KolumneUnterm Strich

Management by Gummistiefel

Der Klimawandel führt zu immer mehr Extremwetterereignissen wie Hochwasser. „Management by Gummistiefel“ reicht nicht. Mehr Prävention und höhere Versicherungsdichte sind nötig.

Management by Gummistiefel

Management by Gummistiefel

Von Claus Döring

Der Klimawandel führt zu immer mehr Extremwetterereignissen wie Hochwasser. „Management by Gummistiefel“ reicht nicht. Mehr Prävention und höhere Versicherungsdichte sind nötig.   

Ministerpräsidenten und auch Bundeskanzler sollten ihre Gummistiefel immer griffbereit haben. Denn es gibt wenig geeignetere Anlässe, sich dem Wähler als Kümmerer und Macher zu präsentieren, als beim Staken durch Hochwasser und Matsch. Das haben dem zunächst zögerlichen Olaf Scholz dessen Berater inzwischen beigebracht. Denn die richtige Inszenierung als Flutenbekämpfer entscheidet über Kanzlerkarrieren, wie einst Helmut Schmidt und Gerhard Schröder erfahren durften und im letzten Bundestagswahlkampf auch Scholz-Konkurrent Armin Laschet. Doch Lachen zur falschen Zeit, wenn überhaupt, ist bei Scholz ein Risiko wie Hochwasser auf der Zugspitze.

„Wir werden niemanden alleine lassen“, sprach denn der Bundeskanzler in die Kameras der die Wasserreise begleitenden TV-Teams, ganz im Sinne seines schon früher in Regierungserklärungen gern zitierten Spruches „You´ll never walk alone“. Dass da am Ende wenig für die Betroffenen herauskommt, interessiert Öffentlichkeit und Politik später kaum noch. Denn mit sinkenden Pegelständen versickert auch das Medieninteresse und erst recht der politische Handlungsdruck zu präventiven Maßnahmen gegen Hochwasser- und andere klimabedingt zunehmende Unwetterschäden, wie auch die Bereitschaft, dem Volk eine Pflichtversicherung für Elementarschäden zuzumuten.  

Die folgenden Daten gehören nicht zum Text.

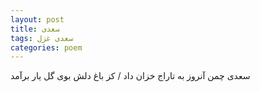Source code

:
 ```yaml
---
layout: post
title: سعدی
tags: سعدی غزل
categories: poem
---
```


سعدی چمن آنروز به تاراج خزان داد / کز باغ دلش بوی گل یار برآمد
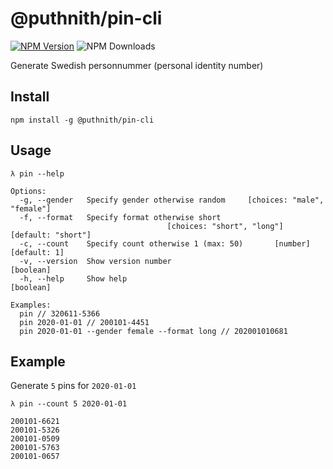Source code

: # @puthnith/pin-cli

[![NPM Version](https://img.shields.io/npm/v/@puthnith/pin-cli)](https://www.npmjs.com/package/@puthnith/pin-cli) ![NPM Downloads](https://img.shields.io/npm/dw/@puthnith/pin-cli)

Generate Swedish personnummer (personal identity number)

## Install

```none
npm install -g @puthnith/pin-cli
```

## Usage

```none
λ pin --help

Options:
  -g, --gender   Specify gender otherwise random     [choices: "male", "female"]
  -f, --format   Specify format otherwise short
                                   [choices: "short", "long"] [default: "short"]
  -c, --count    Specify count otherwise 1 (max: 50)       [number] [default: 1]
  -v, --version  Show version number                                   [boolean]
  -h, --help     Show help                                             [boolean]

Examples:
  pin // 320611-5366
  pin 2020-01-01 // 200101-4451
  pin 2020-01-01 --gender female --format long // 202001010681
```

## Example

Generate `5` pins for `2020-01-01`

```none
λ pin --count 5 2020-01-01

200101-6621
200101-5326
200101-0509
200101-5763
200101-0657
```

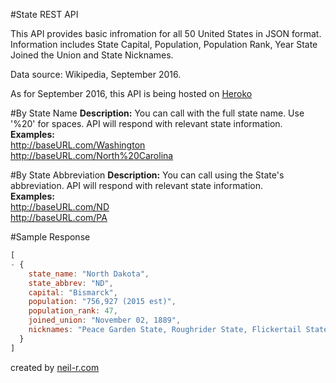 


#State REST API

This API provides basic infromation for all 50 United States in JSON format. Information includes State Capital, Population, Population Rank, Year State Joined the Union and State Nicknames.

Data source: Wikipedia, September 2016.

As for September 2016, this API is being hosted on [Heroko](https://stateapp.herokuapp.com)

#By State Name
**Description:** You can call with the full state name. Use '%20' for spaces. API will respond with relevant state information.<br>
**Examples:**<br>
http://baseURL.com/Washington <br>
http://baseURL.com/North%20Carolina

#By State Abbreviation
**Description:** You can call using the State's abbreviation. API will respond with relevant state information.<br>
**Examples:**<br>
http://baseURL.com/ND<br>
http://baseURL.com/PA

#Sample Response

```javascript
[ 
- {
    state_name: "North Dakota",
    state_abbrev: "ND",
    capital: "Bismarck",
    population: "756,927 (2015 est)",
    population_rank: 47,
    joined_union: "November 02, 1889",
    nicknames: "Peace Garden State, Roughrider State, Flickertail State"
  }
]
```
created by [neil-r.com](http://www.neil-r.com)
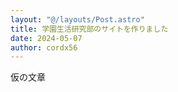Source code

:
 ```yaml
---
layout: "@/layouts/Post.astro"
title: 学園生活研究部のサイトを作りました
date: 2024-05-07
author: cordx56
---
```


仮の文章
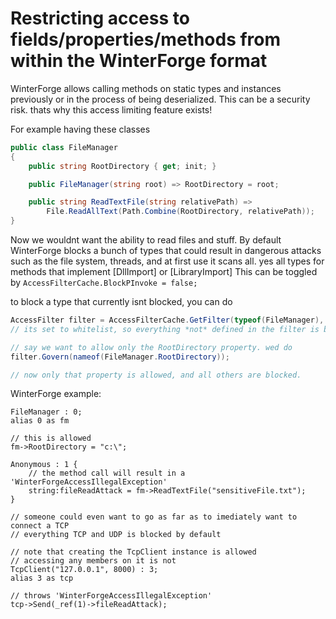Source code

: # Restricting access to fields/properties/methods from within the WinterForge format
WinterForge allows calling methods on static types and instances previously or in the process of being deserialized.
This can be a security risk. thats why this access limiting feature exists!

For example having these classes

```cs
public class FileManager
{
    public string RootDirectory { get; init; }

    public FileManager(string root) => RootDirectory = root;

    public string ReadTextFile(string relativePath) =>
        File.ReadAllText(Path.Combine(RootDirectory, relativePath));
}
```


Now we wouldnt want the ability to read files and stuff.
By default WinterForge blocks a bunch of types that could result in dangerous attacks
such as the file system, threads, and at first use it scans all. yes all types 
for methods that implement [DllImport] or [LibraryImport]
This can be toggled by `AccessFilterCache.BlockPInvoke = false;`

to block a type that currently isnt blocked, you can do
```cs
AccessFilter filter = AccessFilterCache.GetFilter(typeof(FileManager), AccessFilterKind.Whitelist);
// its set to whitelist, so everything *not* defined in the filter is blocked.

// say we want to allow only the RootDirectory property. wed do
filter.Govern(nameof(FileManager.RootDirectory));

// now only that property is allowed, and all others are blocked.
```

WinterForge example:
``` 
FileManager : 0;
alias 0 as fm

// this is allowed
fm->RootDirectory = "c:\";

Anonymous : 1 {
    // the method call will result in a 'WinterForgeAccessIllegalException' 
    string:fileReadAttack = fm->ReadTextFile("sensitiveFile.txt");
}

// someone could even want to go as far as to imediately want to connect a TCP
// everything TCP and UDP is blocked by default

// note that creating the TcpClient instance is allowed
// accessing any members on it is not
TcpClient("127.0.0.1", 8000) : 3;
alias 3 as tcp

// throws 'WinterForgeAccessIllegalException'
tcp->Send(_ref(1)->fileReadAttack);
```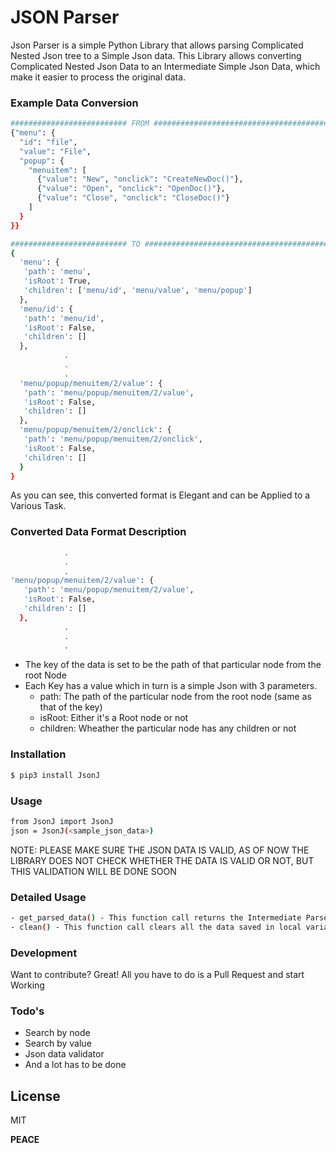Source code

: # JSON Parser

Json Parser is a simple Python Library that allows parsing Complicated Nested Json tree to a Simple Json data.
This Library allows converting Complicated Nested Json Data to an Intermediate Simple Json Data, which make it easier to process the original data.

### Example Data Conversion

```sh
########################## FROM #########################################
{"menu": {
  "id": "file",
  "value": "File",
  "popup": {
    "menuitem": [
      {"value": "New", "onclick": "CreateNewDoc()"},
      {"value": "Open", "onclick": "OpenDoc()"},
      {"value": "Close", "onclick": "CloseDoc()"}
    ]
  }
}}

########################## TO #########################################
{
  'menu': {
   'path': 'menu',
   'isRoot': True,
   'children': ['menu/id', 'menu/value', 'menu/popup']
  },
  'menu/id': {
   'path': 'menu/id',
   'isRoot': False,
   'children': []
  },
            .
            .
            .
  'menu/popup/menuitem/2/value': {
   'path': 'menu/popup/menuitem/2/value',
   'isRoot': False,
   'children': []
  },
  'menu/popup/menuitem/2/onclick': {
   'path': 'menu/popup/menuitem/2/onclick',
   'isRoot': False,
   'children': []
  }
}
```

As you can see, this converted format is Elegant and can be Applied to a Various Task.

### Converted Data Format Description
```sh
            .
            .
            .
'menu/popup/menuitem/2/value': {
   'path': 'menu/popup/menuitem/2/value',
   'isRoot': False,
   'children': []
  },
            .
            .
            .
```

- The key of the data is set to be the path of that particular node from the root Node
- Each Key has a value which in turn is a simple Json with 3 parameters.
  - path: The path of the particular node from the root node (same as that of the key)
  - isRoot: Either it's a Root node or not
  - children: Wheather the particular node has any children or not 

### Installation


```sh
$ pip3 install JsonJ
```

### Usage


```sh
from JsonJ import JsonJ
json = JsonJ(<sample_json_data>)
```
NOTE: PLEASE MAKE SURE THE JSON DATA IS VALID, AS OF NOW THE LIBRARY DOES NOT CHECK WHETHER THE DATA IS VALID OR NOT, BUT THIS VALIDATION WILL BE DONE SOON
### Detailed Usage

```sh
- get_parsed_data() - This function call returns the Intermediate Parsed data
- clean() - This function call clears all the data saved in local variables
```


### Development

Want to contribute? Great!
All you have to do is a Pull Request and start Working

### Todo's

 - Search by node
 - Search by value
 - Json data validator
 - And a lot has to be done

License
----

MIT


**PEACE**
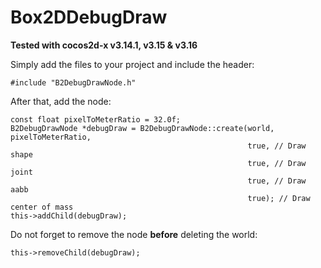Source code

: # Box2DDebugDraw

**Tested with cocos2d-x v3.14.1, v3.15 & v3.16**

Simply add the files to your project and include the header:

```
#include "B2DebugDrawNode.h"
```

After that, add the node:

```
const float pixelToMeterRatio = 32.0f;
B2DebugDrawNode *debugDraw = B2DebugDrawNode::create(world, pixelToMeterRatio, 
                                                     true, // Draw shape
                                                     true, // Draw joint
                                                     true, // Draw aabb
                                                     true); // Draw center of mass
this->addChild(debugDraw);
```

Do not forget to remove the node **before** deleting the world:

```
this->removeChild(debugDraw);
```
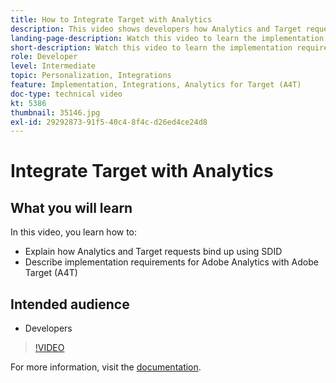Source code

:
 ```yaml
---
title: How to Integrate Target with Analytics
description: This video shows developers how Analytics and Target requests bind up using SDID. Watch this video to learn the implementation requirements for Adobe Analytics with Adobe Target (A4T).
landing-page-description: Watch this video to learn the implementation requirements for Adobe Analytics with Adobe Target (A4T).
short-description: Watch this video to learn the implementation requirements for Adobe Analytics with Adobe Target (A4T).
role: Developer
level: Intermediate
topic: Personalization, Integrations
feature: Implementation, Integrations, Analytics for Target (A4T)
doc-type: technical video
kt: 5386
thumbnail: 35146.jpg
exl-id: 29292873-91f5-40c4-8f4c-d26ed4ce24d8
---
```

# Integrate Target with Analytics

## What you will learn

In this video, you learn how to:

* Explain how Analytics and Target requests bind up using SDID
* Describe implementation requirements for Adobe Analytics with Adobe Target (A4T)

## Intended audience

* Developers

>[!VIDEO](https://video.tv.adobe.com/v/35146/?quality=12)

For more information, visit the [documentation](https://experienceleague.adobe.com/docs/target/using/integrate/a4t/a4timplementation.html?lang=en).
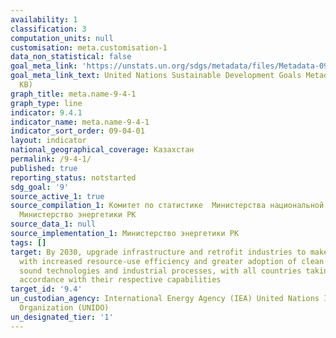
```yaml
---
availability: 1
classification: 3
computation_units: null
customisation: meta.customisation-1
data_non_statistical: false
goal_meta_link: 'https://unstats.un.org/sdgs/metadata/files/Metadata-09-04-01.pdf '
goal_meta_link_text: United Nations Sustainable Development Goals Metadata (PDF 516
  KB)
graph_title: meta.name-9-4-1
graph_type: line
indicator: 9.4.1
indicator_name: meta.name-9-4-1
indicator_sort_order: 09-04-01
layout: indicator
national_geographical_coverage: Казахстан
permalink: /9-4-1/
published: true
reporting_status: notstarted
sdg_goal: '9'
source_active_1: true
source_compilation_1: Комитет по статистике  Министерства национальной экономики РК,
  Министерство энергетики РК
source_data_1: null
source_implementation_1: Министерство энергетики РК
tags: []
target: By 2030, upgrade infrastructure and retrofit industries to make them sustainable,
  with increased resource-use efficiency and greater adoption of clean and environmentally
  sound technologies and industrial processes, with all countries taking action in
  accordance with their respective capabilities
target_id: '9.4'
un_custodian_agency: International Energy Agency (IEA) United Nations Industrial Development
  Organization (UNIDO)
un_designated_tier: '1'
---
```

Letztere ist nach den Flutkatastrophen 2002, 2013 und 2021regelmäßig gefordert, in Arbeitsgruppen diskutiert und empfohlen und genauso regelmäßig vom Bundesjustizministerium beziehungsweise der jeweiligen Bundesregierung abgelehnt oder auf die lange Bank geschoben worden. Das Hauptargument: Eine Versicherungspflicht sei verfassungsrechtlich nur zulässig, wenn die Verhältnismäßigkeit berücksichtigt werde, also der Grundsatz der risikobasierten Prämienkalkulation gelte. Die Wahrscheinlichkeit eines Schadens und seine zu erwartende Höhe müssten sich im Versicherungsbeitrag spiegeln. Das freilich ist politischer Sprengstoff. Denn für jenes gut eine Prozent aller Gebäude, die laut Versichererverband GDV in gefährdeten Gebieten stehen, wären extrem hohe Versicherungsprämien die Folge, die kaum ein Haushalt leisten könnte. Die Alternative, eine solidarische Quersubventionierung, wird von Politikern als sozial- und wirtschaftspolitisch kaum vertretbar eingeschätzt, weil Hauseigentümer und in der Folge auch Mieter dann mit erheblichen zusätzlichen Belastungen zu rechnen hätten – ungeachtet der ohnedies steigenden Energie- und sonstigen Betriebskosten. Der GDV rechnet bereits jetzt aufgrund der absehbaren Klimafolgen mit einer Verdoppelung der Prämien für Wohngebäudeversicherungen in den nächsten zehn Jahren.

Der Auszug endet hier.